According to an obituary published in the August 2, 2006, edition of the Lancaster New Era, Higgins had joined the Marine Corps in April 2005, and trained at Camp Pendleton, California, where he had been qualified as a machine gunner and a rifle sharpshooter.
Also at Camp Pendleton, he had been assigned to the Weapons Company, 1st Battalion, 1st Marine Expeditionary Force, and had achieved the rank of lance corporal. The Weapons Company provides fire support and close-combat capabilities, using heavier weapons systems.
Higgins was subsequently deployed to Iraq in January of 2006, in conjunction with Operation Iraqi Freedom, an operation launched by the United States Armed Forces, along with its allies, in the attempt to locate weapons of mass destruction, and to end Iraqi dictator Saddam Hussein’s regime.
On July 27, 2006, Higgins, at the age of 22, was fatally shot in the chest while engaged in battle with the enemy in the Al Anbar Province in Iraq.
The bullet had “clipped the right atrium of his heart in two places,” according to an article published in the November 1, 2006, edition of The Cumberland News-Times, which attributed to another news agency as having been the source of the information. Efforts made by military surgeons had unfortunately failed to save his life.
Sadly, he died “just a week before he was scheduled to leave Iraq and a month before he was scheduled to fly back to Baltimore,” according to The Frederick News-Post on June 1, 2013.
Higgins was buried on August 4, 2006, with full military honors at the Resthaven Memorial Gardens in Frederick, in the cemetery’s Veterans Garden of Heroes-II.
As a result of his war record and injury, Higgins ultimately received the National Defense Service Medal, the Iraq Campaign Medal, the Sea Service Deployment Medal, the Combat Action Medal, and the Purple Heart.

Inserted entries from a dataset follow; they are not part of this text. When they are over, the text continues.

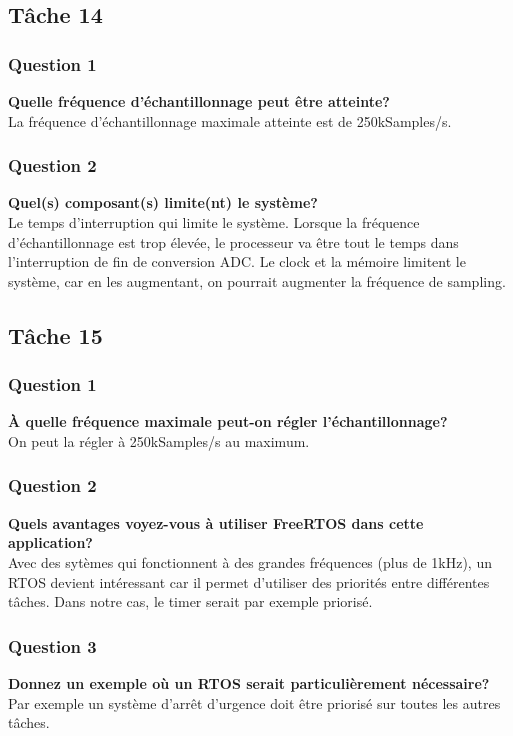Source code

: \documentclass[12pt]{article}
\begin{document}
	\subsection{Tâche 14}
	\subsubsection{Question 1}
	\textbf{Quelle fréquence d’échantillonnage peut être atteinte?}\\
	La fréquence d'échantillonnage maximale atteinte est de 250kSamples/s.
	\subsubsection{Question 2}
	\textbf{Quel(s) composant(s) limite(nt) le système?}\\
	Le temps d'interruption qui limite le système. Lorsque la fréquence d'échantillonnage est trop élevée, le processeur va être tout le temps dans l'interruption de fin de conversion ADC. Le clock et la mémoire limitent le système, car en les augmentant, on pourrait augmenter la fréquence de sampling.
	
	\subsection{Tâche 15}
	\subsubsection{Question 1}
	\textbf{À quelle fréquence maximale peut-on régler l’échantillonnage?}\\
	On peut la régler à 250kSamples/s au maximum.
	\subsubsection{Question 2}
	\textbf{Quels avantages voyez-vous à utiliser FreeRTOS dans cette application?}\\
	Avec des sytèmes qui fonctionnent à des grandes fréquences (plus de 1kHz), un RTOS devient intéressant car il permet d'utiliser des priorités entre différentes tâches. Dans notre cas, le timer serait par exemple priorisé.
	\subsubsection{Question 3}
	\textbf{Donnez un exemple où un RTOS serait particulièrement nécessaire?}\\
	Par exemple un système d'arrêt d'urgence doit être priorisé sur toutes les autres tâches.
\end{document}
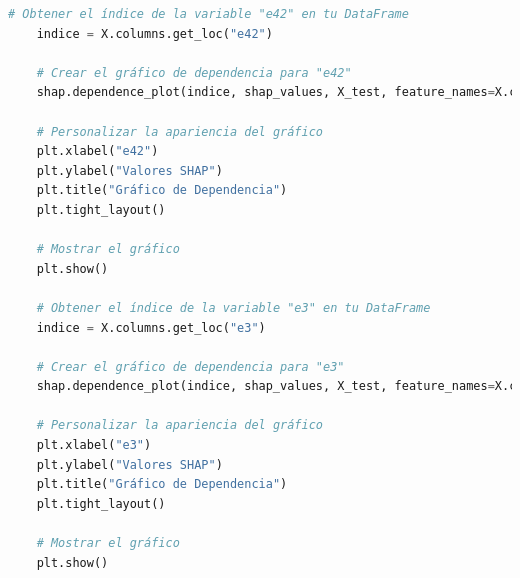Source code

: \begin{lstlisting}[language=Python, caption=Grafico de dependencia e42 e3, label=lst:grafDepe42e3]
    # Obtener el índice de la variable "e42" en tu DataFrame
    indice = X.columns.get_loc("e42")
    
    # Crear el gráfico de dependencia para "e42"
    shap.dependence_plot(indice, shap_values, X_test, feature_names=X.columns, show=False)
    
    # Personalizar la apariencia del gráfico
    plt.xlabel("e42")
    plt.ylabel("Valores SHAP")
    plt.title("Gráfico de Dependencia")
    plt.tight_layout()
    
    # Mostrar el gráfico
    plt.show()

    # Obtener el índice de la variable "e3" en tu DataFrame
    indice = X.columns.get_loc("e3")
    
    # Crear el gráfico de dependencia para "e3"
    shap.dependence_plot(indice, shap_values, X_test, feature_names=X.columns, show=False)
    
    # Personalizar la apariencia del gráfico
    plt.xlabel("e3")
    plt.ylabel("Valores SHAP")
    plt.title("Gráfico de Dependencia")
    plt.tight_layout()
    
    # Mostrar el gráfico
    plt.show()
\end{lstlisting}

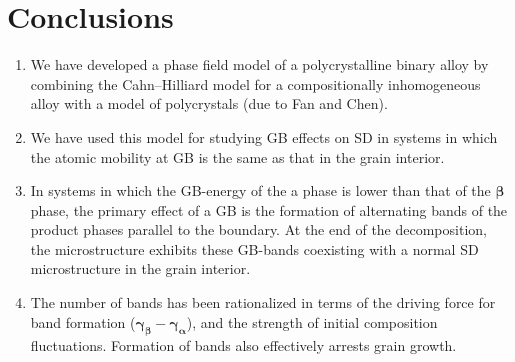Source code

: \chapter{Conclusions}

\begin{enumerate}
\item We have developed a phase field model of a polycrystalline binary alloy by combining the Cahn–Hilliard model for a compositionally inhomogeneous alloy with a model of polycrystals (due to Fan and Chen).
\item We have used this model for studying GB effects on SD in systems in which the atomic mobility at GB is the same as that in the grain interior.
\item In systems in which the GB-energy of the a phase is lower than that of the $\mathbold{\beta}$ phase, the primary effect of a GB is the formation of alternating bands of the product phases parallel to the boundary. At the end of the decomposition, the microstructure exhibits these GB-bands coexisting with a normal SD microstructure in the grain interior.
\item The number of bands has been rationalized in terms of the driving force for band formation ($\mathbold{\gamma_\beta-\gamma_\alpha}$), and the strength of initial composition fluctuations. Formation of bands also effectively arrests grain growth.
\end{enumerate}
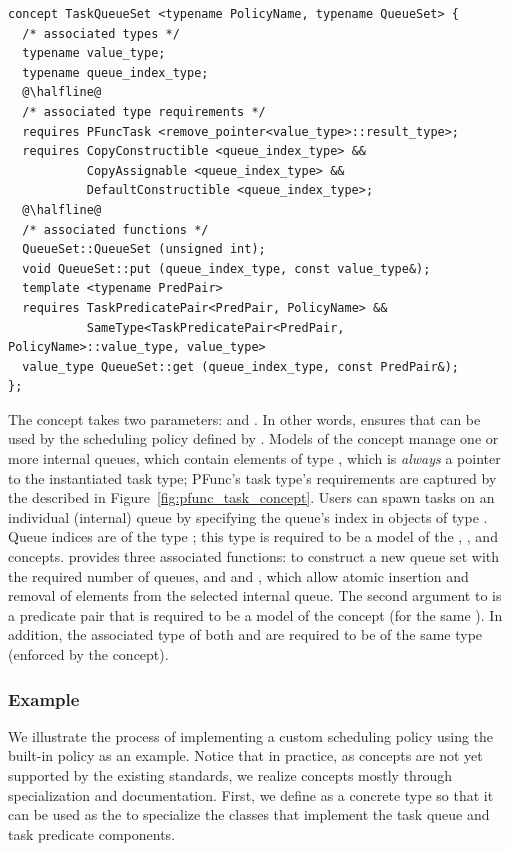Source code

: \begin{lstlisting}[columns=flexible]
concept TaskQueueSet <typename PolicyName, typename QueueSet> {
  /* associated types */
  typename value_type;
  typename queue_index_type;
  @\halfline@
  /* associated type requirements */
  requires PFuncTask <remove_pointer<value_type>::result_type>;
  requires CopyConstructible <queue_index_type> && 
           CopyAssignable <queue_index_type> &&
           DefaultConstructible <queue_index_type>;
  @\halfline@
  /* associated functions */
  QueueSet::QueueSet (unsigned int);
  void QueueSet::put (queue_index_type, const value_type&);
  template <typename PredPair>
  requires TaskPredicatePair<PredPair, PolicyName> &&
           SameType<TaskPredicatePair<PredPair, PolicyName>::value_type, value_type>
  value_type QueueSet::get (queue_index_type, const PredPair&);
};
\end{lstlisting}

The  concept takes two parameters: 
and .
%
In other words,  ensures that  can
be used by the scheduling policy defined by .
%
Models of the  concept manage one or more internal
queues, which contain elements of type , which is
\textit{always} a pointer to the instantiated task type; PFunc's task type's
requirements are captured by the  described in
Figure~\ref{fig:pfunc_task_concept}.
%
Users can spawn tasks on an individual (internal) queue by specifying the
queue's index in objects of type .
%
Queue indices are of the type ; this type is required
to be a model of the , ,
and  concepts.
%
 provides three associated functions:
 to construct a new queue set with the required number
of queues, and  and , which allow
atomic insertion and removal of elements from the selected internal queue.
%
The second argument to  is a predicate pair that is
required to be a model of the  concept (for the
same ).
%
In addition, the  associated type of both 
and  are required to be of the same type (enforced by the
 concept).
%

\subsubsection{Example}
\label{subsubsec:scheduling_example}
%
We illustrate the process of implementing a custom scheduling policy using the
built-in  policy as an example. 
%
Notice that in practice, as concepts are not yet supported by the existing 
\Cpp{} standards, we realize concepts mostly through specialization and 
documentation.
%
First, we define  as a concrete type so that it can be used as the
 to specialize the classes that implement the task queue and
task predicate components.
%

However, his death was far from being in vain. The Frederick News-Post reported in their July 12, 2007, edition that Higgins had asked his mother during the course of his last phone call home before his death, that “if he didn’t make it back from Iraq, he didn’t (want) 60 years to pass before his fellow servicemen were acknowledged,” apparently in reference to the decades that it took to establish the National World War II Memorial.
As a result of her son’s request, his mother, Deborah Higgins, launched an effort commencing during the first-half of 2007 to create a National Fallen Heroes Memorial to honor “those who’ve died in over 30 conflicts since 1975,” according to an article published in the January 2, 2008, edition of The Frederick News-Post.
Deborah Higgins passed away on December 25, 2019. Her National Fallen Heroes Memorial website is no longer accessible.